This data release contains SNP genotype data and association test results from our ongoing analysis of severe malaria in eleven populations. Data for three populations (Gambia, Malawi and Kenya) are available currently; additional populations will be added as they become available.
If you use these data, please cite: Malaria Genomic Epidemiology Network. A novel locus of resistance to severe malaria in a region of ancient balancing selection. Nature. 2015 Oct 8;526(7572):253-7. doi: 10.1038/nature15390.

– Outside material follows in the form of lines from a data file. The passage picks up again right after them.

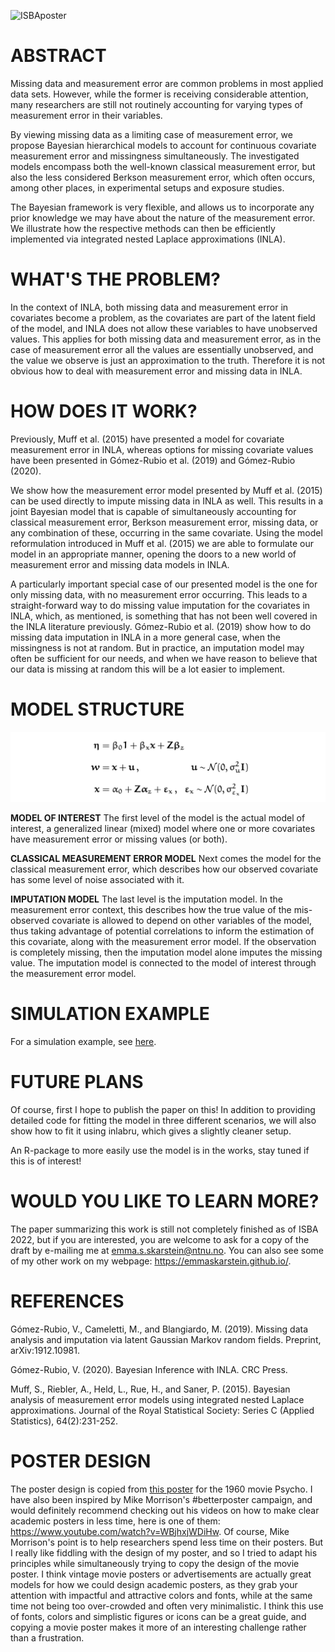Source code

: ![ISBAposter](https://github.com/emmaSkarstein/ISBA2022-Poster/blob/main/Poster_ISBA.png)


# ABSTRACT
Missing data and measurement error are common problems in most applied data sets. However, while the former is receiving considerable attention, many researchers are still not routinely accounting for varying types of measurement error in their variables. 

By viewing missing data as a limiting case of measurement error, we propose Bayesian hierarchical models to account for continuous covariate measurement error and missingness simultaneously. The investigated models encompass both the well-known classical measurement error, but also the less considered Berkson measurement error, which often occurs, among other places, in experimental setups and exposure studies. 

The Bayesian framework is very flexible, and allows us to incorporate any prior knowledge we may have about the nature of the measurement error. We illustrate how the respective methods can then be efficiently implemented via integrated nested Laplace approximations (INLA). 

# WHAT'S THE PROBLEM?
In the context of INLA, both missing data and measurement error in covariates become a problem, as the covariates are part of the latent field of the model, and INLA does not allow these variables to have unobserved values. This applies for both missing data and measurement error, as in the case of measurement error all the values are essentially unobserved, and the value we observe is just an approximation to the truth. Therefore it is not obvious how to deal with measurement error and missing data in INLA. 

# HOW DOES IT WORK?
Previously, Muff et al. (2015) have presented a model for covariate measurement error in INLA, whereas options for missing covariate values have been presented in Gómez-Rubio et al. (2019) and Gómez-Rubio (2020).

We show how the measurement error model presented by Muff et al. (2015) can be used directly to impute missing data in INLA as well. This results in a joint Bayesian model that is capable of simultaneously accounting for classical measurement error, Berkson measurement error, missing data, or any combination of these, occurring in the same covariate. Using the model reformulation introduced in Muff et al. (2015) we are able to formulate our model in an appropriate manner, opening the doors to a new world of measurement error and missing data models in INLA.

A particularly important special case of our presented model is the one for only missing data, with no measurement error occurring. This leads to a straight-forward way to do missing value imputation for the covariates in INLA, which, as mentioned, is something that has not been well covered in the INLA literature previously. Gómez-Rubio et al. (2019) show how to do missing data imputation in INLA in a more general case, when the missingness is not at random. But in practice, an imputation model may often be sufficient for our needs, and when we have reason to believe that our data is missing at random this will be a lot easier to implement. 

# MODEL STRUCTURE

![posterequation](https://github.com/emmaSkarstein/ISBA2022-Poster/blob/main/poster_equation.png)

**MODEL OF INTEREST** The first level of the model is the actual model of interest, a generalized linear (mixed) model where one or more covariates have measurement error or missing values (or both). 

**CLASSICAL MEASUREMENT ERROR MODEL** Next comes the model for the classical measurement error, which describes how our observed covariate has some level of noise associated with it. 

**IMPUTATION MODEL** The last level is the imputation model. In the measurement error context, this describes how the true value of the mis-observed covariate is allowed to depend on other variables of the model, thus taking advantage of potential correlations to inform the estimation of this covariate, along with the measurement error model. If the observation is completely missing, then the imputation model alone imputes the missing value. The imputation model is connected to the model of interest through the measurement error model. 

# SIMULATION EXAMPLE
For a simulation example, see [here](https://github.com/emmaSkarstein/ISBA2022-Poster/tree/main/Simulation_example).

# FUTURE PLANS
Of course, first I hope to publish the paper on this! In addition to providing detailed code for fitting the model in three different scenarios, we will also show how to fit it using inlabru, which gives a slightly cleaner setup.

An R-package to more easily use the model is in the works, stay tuned if this is of interest! 

# WOULD YOU LIKE TO LEARN MORE?
The paper summarizing this work is still not completely finished as of ISBA 2022, but if you are interested, you are welcome to ask for a copy of the draft by e-mailing me at emma.s.skarstein@ntnu.no. You can also see some of my other work on my webpage: https://emmaskarstein.github.io/.


# REFERENCES

Gómez-Rubio, V., Cameletti, M., and Blangiardo, M. (2019). Missing data analysis and imputation via latent Gaussian Markov random fields. Preprint, arXiv:1912.10981.

Gómez-Rubio, V. (2020). Bayesian Inference with INLA. CRC Press.

Muff, S., Riebler, A., Held, L., Rue, H., and Saner, P. (2015). Bayesian analysis of measurement error models using integrated nested Laplace approximations. Journal of the Royal Statistical Society: Series C (Applied Statistics), 64(2):231-252.


# POSTER DESIGN
The poster design is copied from [this poster](https://www.goldposter.com/10058/) for the 1960 movie Psycho. I have also been inspired by Mike Morrison's \#betterposter campaign, and would definitely recommend checking out his videos on how to make clear academic posters in less time, here is one of them: https://www.youtube.com/watch?v=WBjhxjWDiHw. Of course, Mike Morrison's point is to help researchers spend less time on their posters. But I really like fiddling with the design of my poster, and so I tried to adapt his principles while simultaneously trying to copy the design of the movie poster. I think vintage movie posters or advertisements are actually great models for how we could design academic posters, as they grab your attention with impactful and attractive colors and fonts, while at the same time not being too over-crowded and often very minimalistic. I think this use of fonts, colors and simplistic figures or icons can be a great guide, and copying a movie poster makes it more of an interesting challenge rather than a frustration.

This release contains two types of data:
- SNP genotype data.
These data reflect genotyping of all samples on the Illumina Omni 2.5M array and are provided in VCF format. Addionally we provide the clinical status, gender, and sickle trait status of each sample, and information on quality control. Full details are provided below.
- Association test summary statistics.
Identifiers, allele frequencies, imputation status and meta-analysis results for directly typed SNPs and variants imputed from the 1000 Genomes Project Phase 1 reference panel. For full details see the association test summaray statistics README file (95.6 KB).
These data have been deposited in the European Genome-phenome Archive under EGA Study ID: EGAS00001001311.
- All cases were diagnosed as meeting the WHO definition of severe malaria (see References [1-3]).
- Controls were samples from within the general population and from new births.
- Samples in these datasets are nominally unrelated, with the exception of a small number of familial relationships detailed in the relevant <population>.relationships.txt file (described below).
The information provided here is common to each of the three population-specific datasets. For the association test summary statistics please see the separate README file (95.6 KB).
Data set structure
Each data set contains a README file and a set of three data files:
Each data set includes three sample-related files:
- A sample file
- A sample metadata file
- A file with information about any familial relationships
These are space-delimited files in a format suitable for use with the program SNPTEST, and contain information on the samples included in this study.
Samples are identified both by a sample identifier and a chip assay identifier.
Note that in some cases the same sample was genotyped multiple times, giving multiple chip IDs.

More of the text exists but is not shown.